(INPUT DATA Opens)

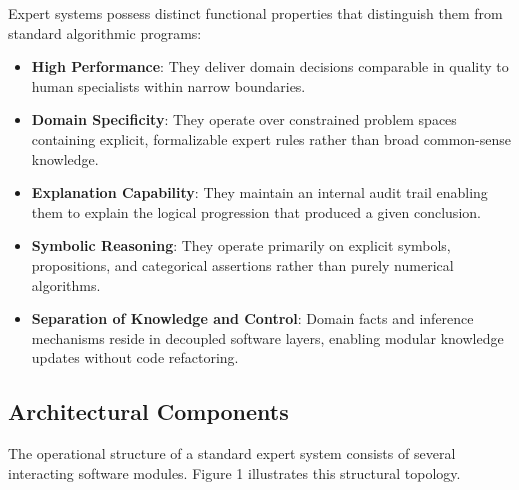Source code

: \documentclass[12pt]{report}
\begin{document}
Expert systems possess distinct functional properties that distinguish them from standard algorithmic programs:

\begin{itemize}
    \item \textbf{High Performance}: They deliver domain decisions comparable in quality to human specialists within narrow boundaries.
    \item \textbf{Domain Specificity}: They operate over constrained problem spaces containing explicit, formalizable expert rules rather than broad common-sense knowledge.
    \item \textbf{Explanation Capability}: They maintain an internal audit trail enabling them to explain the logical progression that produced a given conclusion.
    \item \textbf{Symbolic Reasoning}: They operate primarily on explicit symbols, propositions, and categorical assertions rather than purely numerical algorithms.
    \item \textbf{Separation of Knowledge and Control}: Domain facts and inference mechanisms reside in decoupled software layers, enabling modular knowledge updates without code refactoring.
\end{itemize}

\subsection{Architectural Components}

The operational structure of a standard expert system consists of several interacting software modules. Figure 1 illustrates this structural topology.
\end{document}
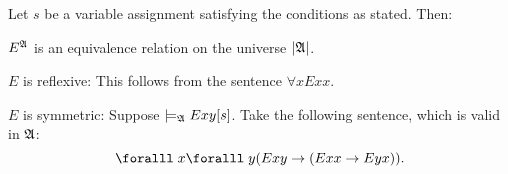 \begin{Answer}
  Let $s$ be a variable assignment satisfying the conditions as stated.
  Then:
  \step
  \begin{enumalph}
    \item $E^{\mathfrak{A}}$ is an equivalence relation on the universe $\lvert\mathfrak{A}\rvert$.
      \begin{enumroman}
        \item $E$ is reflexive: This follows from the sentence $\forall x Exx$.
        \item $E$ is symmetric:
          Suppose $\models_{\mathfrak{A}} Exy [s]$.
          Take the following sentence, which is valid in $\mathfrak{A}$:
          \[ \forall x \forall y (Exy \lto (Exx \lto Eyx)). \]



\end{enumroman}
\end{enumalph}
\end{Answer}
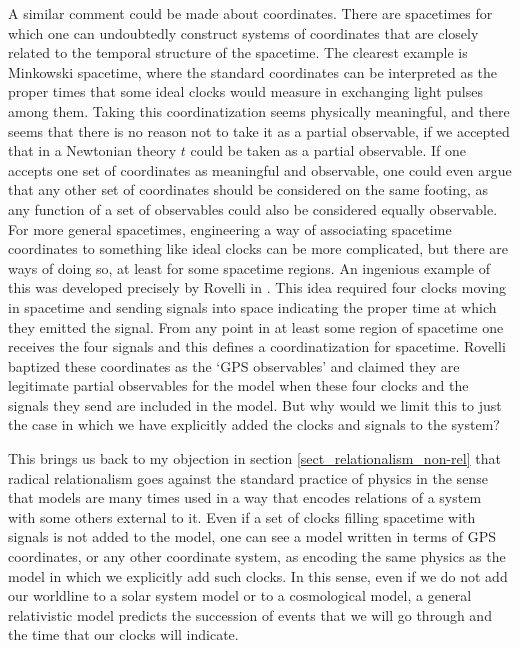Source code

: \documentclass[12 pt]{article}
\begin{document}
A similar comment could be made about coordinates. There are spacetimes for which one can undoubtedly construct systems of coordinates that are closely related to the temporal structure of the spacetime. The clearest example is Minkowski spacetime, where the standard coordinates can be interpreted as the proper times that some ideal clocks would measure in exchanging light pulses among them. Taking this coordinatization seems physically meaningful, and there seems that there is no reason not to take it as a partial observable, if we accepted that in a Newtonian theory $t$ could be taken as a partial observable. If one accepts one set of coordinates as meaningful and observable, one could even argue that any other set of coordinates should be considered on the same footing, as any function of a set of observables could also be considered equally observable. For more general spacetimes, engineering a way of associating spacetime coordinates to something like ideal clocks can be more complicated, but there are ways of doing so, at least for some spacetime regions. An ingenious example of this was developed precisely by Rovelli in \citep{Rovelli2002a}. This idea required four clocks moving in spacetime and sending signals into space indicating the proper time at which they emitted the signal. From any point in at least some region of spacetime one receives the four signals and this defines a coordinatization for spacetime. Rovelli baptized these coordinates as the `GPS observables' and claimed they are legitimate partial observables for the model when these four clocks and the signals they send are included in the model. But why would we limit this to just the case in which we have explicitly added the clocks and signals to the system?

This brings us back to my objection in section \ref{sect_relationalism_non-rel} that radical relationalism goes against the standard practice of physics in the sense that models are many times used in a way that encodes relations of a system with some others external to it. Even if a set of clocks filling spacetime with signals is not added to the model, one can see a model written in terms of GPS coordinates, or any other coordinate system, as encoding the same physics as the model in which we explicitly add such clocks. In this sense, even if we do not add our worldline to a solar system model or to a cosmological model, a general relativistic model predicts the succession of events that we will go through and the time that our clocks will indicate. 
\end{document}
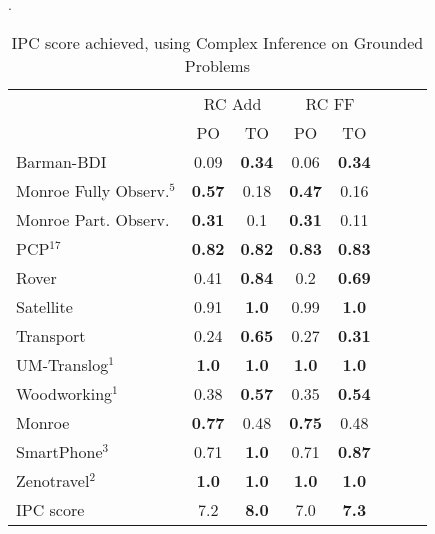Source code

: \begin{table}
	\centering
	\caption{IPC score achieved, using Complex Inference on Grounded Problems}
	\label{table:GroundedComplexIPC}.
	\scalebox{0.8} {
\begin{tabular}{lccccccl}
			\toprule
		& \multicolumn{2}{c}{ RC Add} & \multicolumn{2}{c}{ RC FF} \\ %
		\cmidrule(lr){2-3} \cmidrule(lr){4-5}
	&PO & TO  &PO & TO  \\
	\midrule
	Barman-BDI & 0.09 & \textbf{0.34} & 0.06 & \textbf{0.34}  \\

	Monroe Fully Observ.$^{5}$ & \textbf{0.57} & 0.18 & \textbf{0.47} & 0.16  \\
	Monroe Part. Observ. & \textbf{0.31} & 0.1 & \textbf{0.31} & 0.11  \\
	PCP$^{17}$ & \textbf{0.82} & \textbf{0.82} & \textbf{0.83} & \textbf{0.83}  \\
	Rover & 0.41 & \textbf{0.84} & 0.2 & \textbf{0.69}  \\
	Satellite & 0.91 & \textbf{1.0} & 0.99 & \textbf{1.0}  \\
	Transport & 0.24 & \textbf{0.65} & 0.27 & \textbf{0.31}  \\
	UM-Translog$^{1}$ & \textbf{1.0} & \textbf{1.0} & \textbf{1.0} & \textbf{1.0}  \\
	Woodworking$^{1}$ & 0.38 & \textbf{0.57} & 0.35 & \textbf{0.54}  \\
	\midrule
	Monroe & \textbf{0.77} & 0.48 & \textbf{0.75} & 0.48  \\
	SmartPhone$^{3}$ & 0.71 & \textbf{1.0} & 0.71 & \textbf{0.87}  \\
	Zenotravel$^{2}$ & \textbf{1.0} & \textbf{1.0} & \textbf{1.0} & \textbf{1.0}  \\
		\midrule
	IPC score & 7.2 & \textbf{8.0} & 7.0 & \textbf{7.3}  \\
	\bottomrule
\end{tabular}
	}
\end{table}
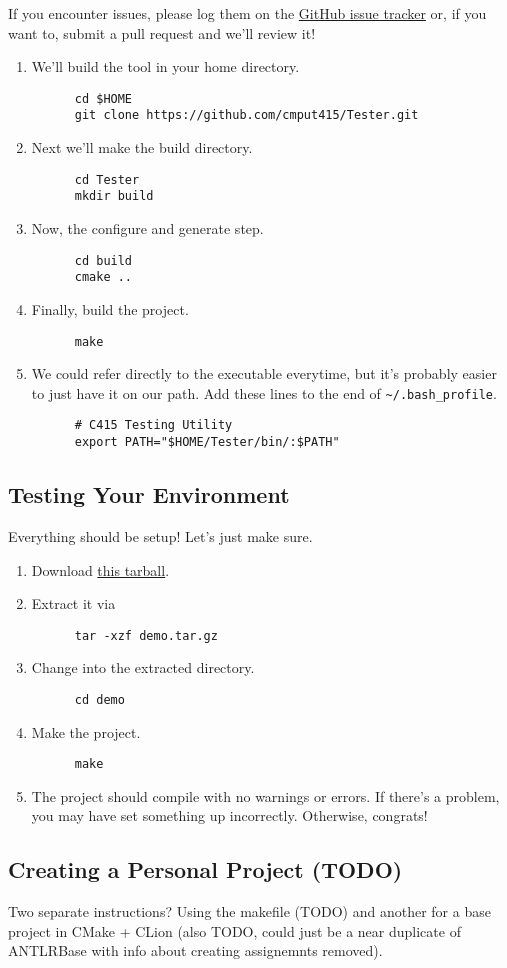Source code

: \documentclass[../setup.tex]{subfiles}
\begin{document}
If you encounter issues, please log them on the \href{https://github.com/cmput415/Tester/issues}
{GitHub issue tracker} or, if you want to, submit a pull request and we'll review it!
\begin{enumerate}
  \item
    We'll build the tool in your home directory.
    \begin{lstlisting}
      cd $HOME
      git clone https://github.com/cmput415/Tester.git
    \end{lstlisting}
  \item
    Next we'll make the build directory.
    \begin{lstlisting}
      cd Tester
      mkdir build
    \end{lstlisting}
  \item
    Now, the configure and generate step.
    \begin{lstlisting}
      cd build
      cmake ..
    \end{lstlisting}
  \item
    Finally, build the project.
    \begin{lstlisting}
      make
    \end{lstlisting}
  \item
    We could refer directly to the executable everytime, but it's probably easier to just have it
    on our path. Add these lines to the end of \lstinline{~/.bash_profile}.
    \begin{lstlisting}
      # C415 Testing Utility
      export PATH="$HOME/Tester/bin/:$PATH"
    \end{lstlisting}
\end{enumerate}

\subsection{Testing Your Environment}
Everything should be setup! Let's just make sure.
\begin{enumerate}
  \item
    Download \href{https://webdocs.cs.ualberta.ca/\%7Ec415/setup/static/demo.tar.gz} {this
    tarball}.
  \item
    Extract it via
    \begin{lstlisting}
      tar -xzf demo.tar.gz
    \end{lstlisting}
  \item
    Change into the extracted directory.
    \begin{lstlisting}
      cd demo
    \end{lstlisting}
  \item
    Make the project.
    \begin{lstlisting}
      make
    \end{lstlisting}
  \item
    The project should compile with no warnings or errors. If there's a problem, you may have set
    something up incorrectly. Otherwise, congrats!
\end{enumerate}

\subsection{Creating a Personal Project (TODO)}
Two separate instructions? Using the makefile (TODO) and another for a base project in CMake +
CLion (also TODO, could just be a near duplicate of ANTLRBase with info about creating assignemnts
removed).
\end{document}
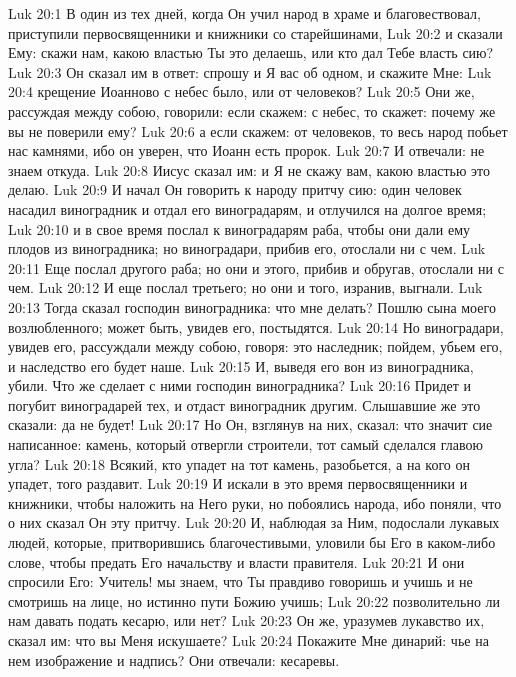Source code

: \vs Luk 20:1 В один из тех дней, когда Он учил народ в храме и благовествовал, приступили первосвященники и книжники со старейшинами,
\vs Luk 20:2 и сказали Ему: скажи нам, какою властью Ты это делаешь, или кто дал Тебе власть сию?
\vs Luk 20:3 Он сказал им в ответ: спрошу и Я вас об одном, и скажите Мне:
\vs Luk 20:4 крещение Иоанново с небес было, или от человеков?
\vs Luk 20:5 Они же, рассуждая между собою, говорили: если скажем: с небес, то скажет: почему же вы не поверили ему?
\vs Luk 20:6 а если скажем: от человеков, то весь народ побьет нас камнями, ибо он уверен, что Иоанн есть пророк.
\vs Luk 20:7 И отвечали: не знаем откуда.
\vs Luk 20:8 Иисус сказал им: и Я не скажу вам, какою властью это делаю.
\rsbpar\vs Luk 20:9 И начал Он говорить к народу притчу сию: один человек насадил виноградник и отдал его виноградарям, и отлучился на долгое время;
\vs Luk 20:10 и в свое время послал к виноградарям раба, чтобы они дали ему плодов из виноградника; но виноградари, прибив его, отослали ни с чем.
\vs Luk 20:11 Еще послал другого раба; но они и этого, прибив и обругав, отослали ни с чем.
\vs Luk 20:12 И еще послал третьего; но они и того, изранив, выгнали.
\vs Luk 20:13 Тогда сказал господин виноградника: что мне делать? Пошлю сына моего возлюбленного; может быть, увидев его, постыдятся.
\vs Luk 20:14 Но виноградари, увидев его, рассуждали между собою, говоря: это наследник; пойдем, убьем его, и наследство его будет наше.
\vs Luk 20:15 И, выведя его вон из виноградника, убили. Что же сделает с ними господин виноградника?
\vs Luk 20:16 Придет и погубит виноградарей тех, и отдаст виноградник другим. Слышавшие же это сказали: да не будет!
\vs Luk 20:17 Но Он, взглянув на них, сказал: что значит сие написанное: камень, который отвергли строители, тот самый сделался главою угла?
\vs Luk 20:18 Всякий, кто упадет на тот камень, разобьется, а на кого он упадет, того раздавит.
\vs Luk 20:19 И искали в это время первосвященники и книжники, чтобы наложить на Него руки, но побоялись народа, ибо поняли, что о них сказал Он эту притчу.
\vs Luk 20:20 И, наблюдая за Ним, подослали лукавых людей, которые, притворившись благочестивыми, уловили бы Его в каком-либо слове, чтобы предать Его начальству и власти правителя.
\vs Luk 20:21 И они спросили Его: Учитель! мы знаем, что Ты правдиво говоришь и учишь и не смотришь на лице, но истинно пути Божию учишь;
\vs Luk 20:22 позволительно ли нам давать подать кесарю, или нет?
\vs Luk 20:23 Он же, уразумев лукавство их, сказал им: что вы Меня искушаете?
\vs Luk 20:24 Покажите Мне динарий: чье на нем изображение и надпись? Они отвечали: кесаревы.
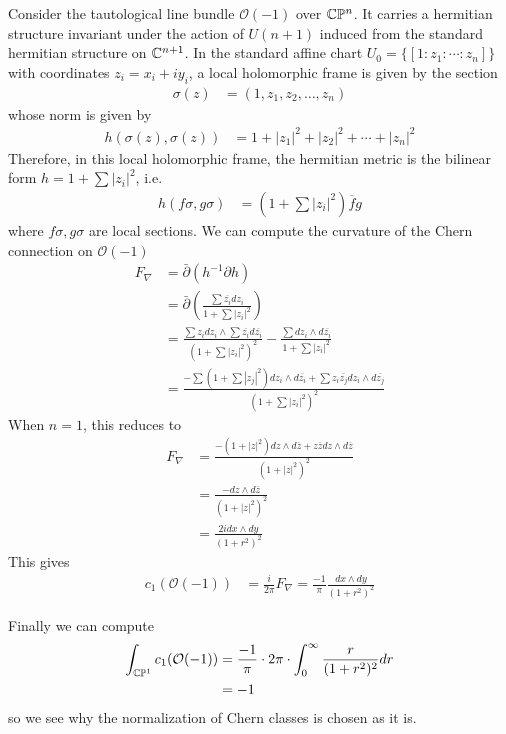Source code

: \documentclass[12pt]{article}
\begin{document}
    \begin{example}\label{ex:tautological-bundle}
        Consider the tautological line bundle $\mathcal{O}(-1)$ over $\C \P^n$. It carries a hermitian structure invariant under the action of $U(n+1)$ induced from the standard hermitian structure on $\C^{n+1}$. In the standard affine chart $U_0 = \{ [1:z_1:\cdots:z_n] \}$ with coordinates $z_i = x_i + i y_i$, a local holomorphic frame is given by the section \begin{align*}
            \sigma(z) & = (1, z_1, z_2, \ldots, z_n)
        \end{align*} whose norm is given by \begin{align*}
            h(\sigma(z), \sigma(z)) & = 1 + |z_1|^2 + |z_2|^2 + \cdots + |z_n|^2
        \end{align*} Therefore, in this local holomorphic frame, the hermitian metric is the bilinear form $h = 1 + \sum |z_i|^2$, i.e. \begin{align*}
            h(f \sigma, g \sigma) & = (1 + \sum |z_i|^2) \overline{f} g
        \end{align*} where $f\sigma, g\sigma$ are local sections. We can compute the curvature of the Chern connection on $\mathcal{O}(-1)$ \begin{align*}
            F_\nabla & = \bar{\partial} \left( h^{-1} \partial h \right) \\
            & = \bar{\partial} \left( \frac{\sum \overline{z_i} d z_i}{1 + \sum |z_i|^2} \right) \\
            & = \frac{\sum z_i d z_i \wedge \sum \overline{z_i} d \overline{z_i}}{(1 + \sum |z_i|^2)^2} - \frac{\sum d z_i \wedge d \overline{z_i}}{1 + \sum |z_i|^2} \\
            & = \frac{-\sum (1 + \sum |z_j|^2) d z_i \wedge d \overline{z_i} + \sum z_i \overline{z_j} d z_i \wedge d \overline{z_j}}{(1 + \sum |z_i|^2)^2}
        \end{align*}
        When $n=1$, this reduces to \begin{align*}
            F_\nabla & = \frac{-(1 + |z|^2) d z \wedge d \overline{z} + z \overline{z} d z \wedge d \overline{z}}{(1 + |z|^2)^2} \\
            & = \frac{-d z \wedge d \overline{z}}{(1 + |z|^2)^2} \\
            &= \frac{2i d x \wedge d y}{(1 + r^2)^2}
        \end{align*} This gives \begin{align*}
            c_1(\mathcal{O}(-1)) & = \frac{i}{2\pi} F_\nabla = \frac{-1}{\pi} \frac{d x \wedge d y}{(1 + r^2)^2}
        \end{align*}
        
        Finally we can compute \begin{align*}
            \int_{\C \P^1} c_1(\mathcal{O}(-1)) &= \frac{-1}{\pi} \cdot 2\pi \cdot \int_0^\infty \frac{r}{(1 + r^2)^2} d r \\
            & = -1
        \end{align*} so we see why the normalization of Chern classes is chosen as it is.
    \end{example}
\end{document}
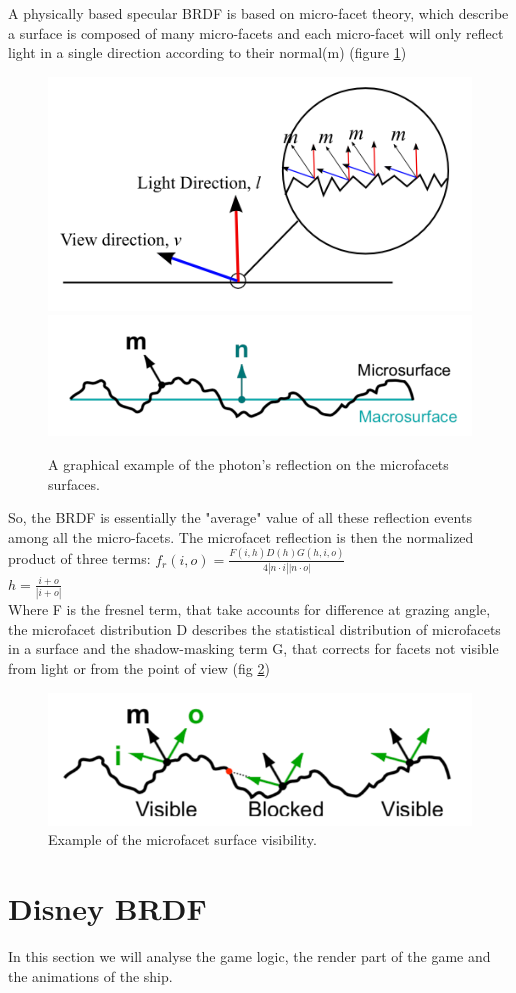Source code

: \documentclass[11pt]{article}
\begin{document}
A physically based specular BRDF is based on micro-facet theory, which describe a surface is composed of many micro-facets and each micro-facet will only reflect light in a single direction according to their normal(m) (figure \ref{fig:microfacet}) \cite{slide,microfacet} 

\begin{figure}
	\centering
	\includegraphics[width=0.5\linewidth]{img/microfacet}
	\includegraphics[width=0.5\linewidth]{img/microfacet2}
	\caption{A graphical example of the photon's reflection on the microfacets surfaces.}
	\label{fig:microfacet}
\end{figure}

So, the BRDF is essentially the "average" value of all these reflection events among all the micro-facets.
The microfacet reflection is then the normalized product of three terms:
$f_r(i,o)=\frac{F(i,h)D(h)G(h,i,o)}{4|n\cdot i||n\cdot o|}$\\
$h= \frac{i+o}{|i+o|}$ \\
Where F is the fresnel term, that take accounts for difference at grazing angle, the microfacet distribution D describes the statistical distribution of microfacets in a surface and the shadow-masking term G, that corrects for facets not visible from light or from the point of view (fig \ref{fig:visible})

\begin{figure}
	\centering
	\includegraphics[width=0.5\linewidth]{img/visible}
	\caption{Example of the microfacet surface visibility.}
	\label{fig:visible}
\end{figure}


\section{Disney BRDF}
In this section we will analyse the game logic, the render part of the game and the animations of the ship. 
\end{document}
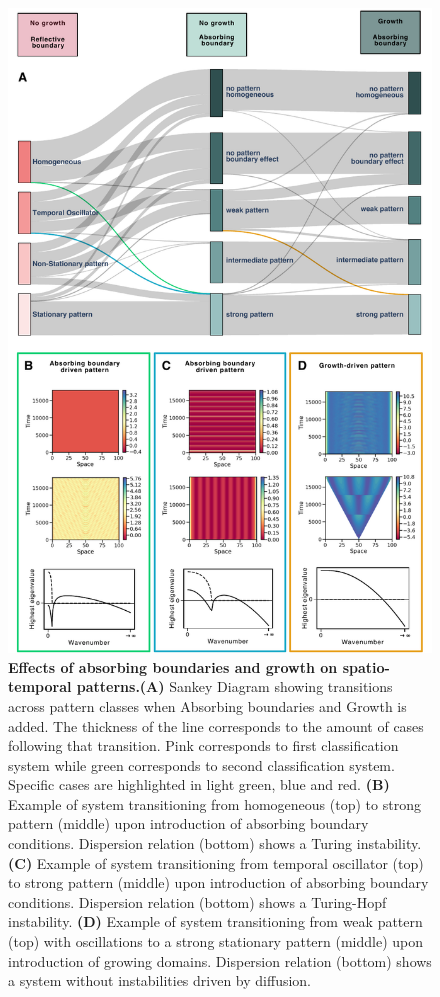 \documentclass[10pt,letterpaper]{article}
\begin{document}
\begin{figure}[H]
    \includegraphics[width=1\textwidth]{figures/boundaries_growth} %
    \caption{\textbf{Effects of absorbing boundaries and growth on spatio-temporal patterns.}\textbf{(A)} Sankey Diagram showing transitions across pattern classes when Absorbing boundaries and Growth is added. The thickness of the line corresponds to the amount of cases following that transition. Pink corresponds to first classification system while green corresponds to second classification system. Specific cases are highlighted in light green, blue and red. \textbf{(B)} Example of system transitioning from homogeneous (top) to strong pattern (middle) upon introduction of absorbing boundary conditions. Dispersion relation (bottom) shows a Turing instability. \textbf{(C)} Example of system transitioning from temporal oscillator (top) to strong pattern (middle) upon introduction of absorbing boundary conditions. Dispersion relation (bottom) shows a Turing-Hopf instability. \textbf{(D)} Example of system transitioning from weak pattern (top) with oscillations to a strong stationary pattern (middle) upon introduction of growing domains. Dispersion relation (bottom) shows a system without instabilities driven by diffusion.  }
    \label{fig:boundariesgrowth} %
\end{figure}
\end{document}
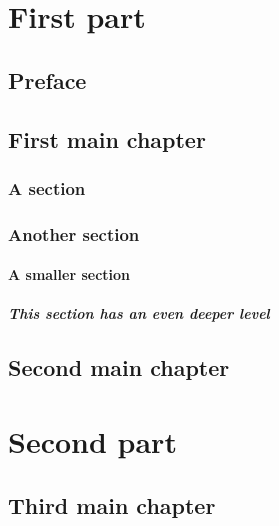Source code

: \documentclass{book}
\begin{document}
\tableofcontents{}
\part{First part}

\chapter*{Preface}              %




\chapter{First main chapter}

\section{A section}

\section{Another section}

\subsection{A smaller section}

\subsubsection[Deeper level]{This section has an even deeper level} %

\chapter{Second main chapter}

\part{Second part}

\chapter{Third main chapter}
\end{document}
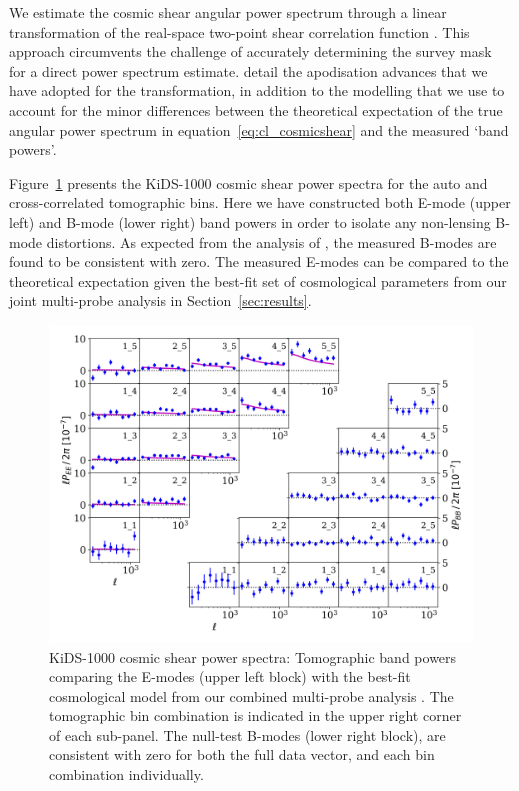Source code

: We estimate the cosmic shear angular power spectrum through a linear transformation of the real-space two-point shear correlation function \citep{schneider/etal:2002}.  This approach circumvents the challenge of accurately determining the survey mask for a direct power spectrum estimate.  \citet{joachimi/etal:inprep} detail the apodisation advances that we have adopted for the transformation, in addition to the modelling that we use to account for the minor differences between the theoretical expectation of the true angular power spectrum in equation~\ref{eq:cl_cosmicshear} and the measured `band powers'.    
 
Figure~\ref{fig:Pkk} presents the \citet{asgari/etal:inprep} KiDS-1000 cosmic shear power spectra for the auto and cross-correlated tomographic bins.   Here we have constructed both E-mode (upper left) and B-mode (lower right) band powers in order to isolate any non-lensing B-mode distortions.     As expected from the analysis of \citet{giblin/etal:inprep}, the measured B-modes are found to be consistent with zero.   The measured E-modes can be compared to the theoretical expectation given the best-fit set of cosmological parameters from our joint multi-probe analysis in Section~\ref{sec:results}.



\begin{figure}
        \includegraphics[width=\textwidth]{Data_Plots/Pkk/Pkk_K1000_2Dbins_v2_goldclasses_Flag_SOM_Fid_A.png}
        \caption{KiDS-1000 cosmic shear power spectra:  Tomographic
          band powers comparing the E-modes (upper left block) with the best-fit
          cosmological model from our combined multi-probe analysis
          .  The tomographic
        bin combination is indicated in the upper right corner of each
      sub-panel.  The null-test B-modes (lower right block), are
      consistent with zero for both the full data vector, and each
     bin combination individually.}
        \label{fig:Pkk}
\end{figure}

(INPUT DATA Closes)

▸ TASK TO COMPLETE:
Among the lines above, count those containing the string "TODO"; please give the count alone.

▸ EXERCISE ANSWER:
3